Raimondo de Cardona non andò egli stesso alla corte a presentare l’offerta del parlamento, e a richieder le grazie, che dimandavano gli ordini dello stato; ma spedì Cristoforo Brezena, il quale dopo di aver fatta l’offerta, come procuratore del Cardona, del donativo del regno, ed esposta la dimanda delle grazie richieste da’ parlamentarî, ottenne l’ultimo di giugno 1509 le determinazioni del sovrano intorno a ciò, che si cercava. La risposta per la istanza fatta di non essere il baronaggio vessato da Giovan Luca Barberi fu assai equivoca, per la quale l’accorto Ferdinando si lasciò la strada aperta di poter riacquistare al regio fisco i beni, che si possedevano da’ baroni senza alcun chiaro titolo (617). Noi avremo occasione di parlare nuovamente di Giovan Luca Barberio.
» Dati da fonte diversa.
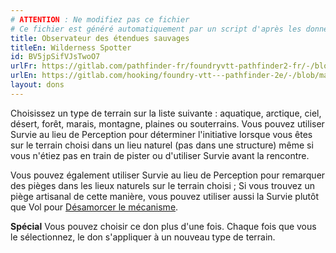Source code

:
 ```yaml
---
# ATTENTION : Ne modifiez pas ce fichier
# Ce fichier est généré automatiquement par un script d'après les données du module Foundry VTT officiel et de sa traduction
title: Observateur des étendues sauvages
titleEn: Wilderness Spotter
id: BV5jpSifVJsTwoO7
urlFr: https://gitlab.com/pathfinder-fr/foundryvtt-pathfinder2-fr/-/blob/master/data/feats/BV5jpSifVJsTwoO7.htm
urlEn: https://gitlab.com/hooking/foundry-vtt---pathfinder-2e/-/blob/master/packs/data/feats.db/wilderness-spotter.json
layout: dons
---
```

Choisissez un type de terrain sur la liste suivante : aquatique, arctique, ciel, désert, forêt, marais, montagne, plaines ou souterrains. Vous pouvez utiliser Survie au lieu de Perception pour déterminer l'initiative lorsque vous êtes sur le terrain choisi dans un lieu naturel (pas dans une structure) même si vous n'étiez pas en train de pister ou d'utiliser Survie avant la rencontre.

Vous pouvez également utiliser Survie au lieu de Perception pour remarquer des pièges dans les lieux naturels sur le terrain choisi ; Si vous trouvez un piège artisanal de cette manière, vous pouvez utiliser aussi la Survie plutôt que Vol pour [Désamorcer le mécanisme](../actions/désamorcer-un-dispositif.md).

**Spécial** Vous pouvez choisir ce don plus d'une fois. Chaque fois que vous le sélectionnez, le don s'appliquer à un nouveau type de terrain.
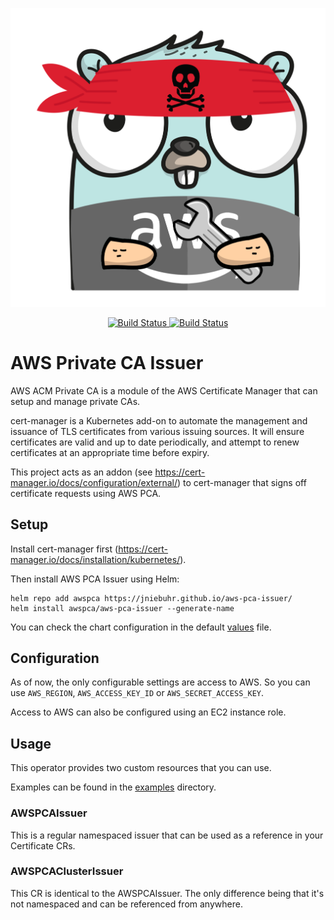 <p align="center"><img src="assets/logo.png" alt="Logo" /></p>
<p align="center">
<a href="https://github.com/jniebuhr/aws-pca-issuer/actions">
<img alt="Build Status" src="https://github.com/jniebuhr/aws-pca-issuer/workflows/CI/badge.svg" />
</a>
<a href="https://goreportcard.com/report/github.com/jniebuhr/aws-pca-issuer">
<img alt="Build Status" src="https://goreportcard.com/badge/github.com/jniebuhr/aws-pca-issuer" />
</a>
</p>

# AWS Private CA Issuer

AWS ACM Private CA is a module of the AWS Certificate Manager that can setup and manage private CAs.

cert-manager is a Kubernetes add-on to automate the management and issuance of TLS certificates from various issuing sources.
It will ensure certificates are valid and up to date periodically, and attempt to renew certificates at an appropriate time before expiry.

This project acts as an addon (see https://cert-manager.io/docs/configuration/external/) to cert-manager that signs off certificate requests using AWS PCA.

## Setup

Install cert-manager first (https://cert-manager.io/docs/installation/kubernetes/).

Then install AWS PCA Issuer using Helm:

```shell
helm repo add awspca https://jniebuhr.github.io/aws-pca-issuer/
helm install awspca/aws-pca-issuer --generate-name
```

You can check the chart configuration in the default [values](https://github.com/jniebuhr/aws-pca-issuer/blob/master/charts/aws-pca-issuer/values.yaml) file.

## Configuration

As of now, the only configurable settings are access to AWS. So you can use `AWS_REGION`, `AWS_ACCESS_KEY_ID` or `AWS_SECRET_ACCESS_KEY`.

Access to AWS can also be configured using an EC2 instance role.

## Usage

This operator provides two custom resources that you can use.

Examples can be found in the [examples](https://github.com/jniebuhr/aws-pca-issuer/tree/master/config/examples/) directory.

### AWSPCAIssuer

This is a regular namespaced issuer that can be used as a reference in your Certificate CRs.

### AWSPCAClusterIssuer

This CR is identical to the AWSPCAIssuer. The only difference being that it's not namespaced and can be referenced from anywhere.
Era vicerè in Napoli il conte di Ripacorsa, che fu chiamato in Ispagna, ed in suo luogo fu eletto dal re Ferdinando il nostro Raimondo de Cardona (618), il quale non volendo lasciare il regno senza governante, in virtù della facoltà, ch’ei avea nella cedola, in cui era stato eletto vicerè di Sicilia, scelse per presidenti del regno Giovanni Paternò arcivescovo di Palermo, e Guglielmo Raimondo Moncada conte di Adernò, e maestro giustiziere del regno.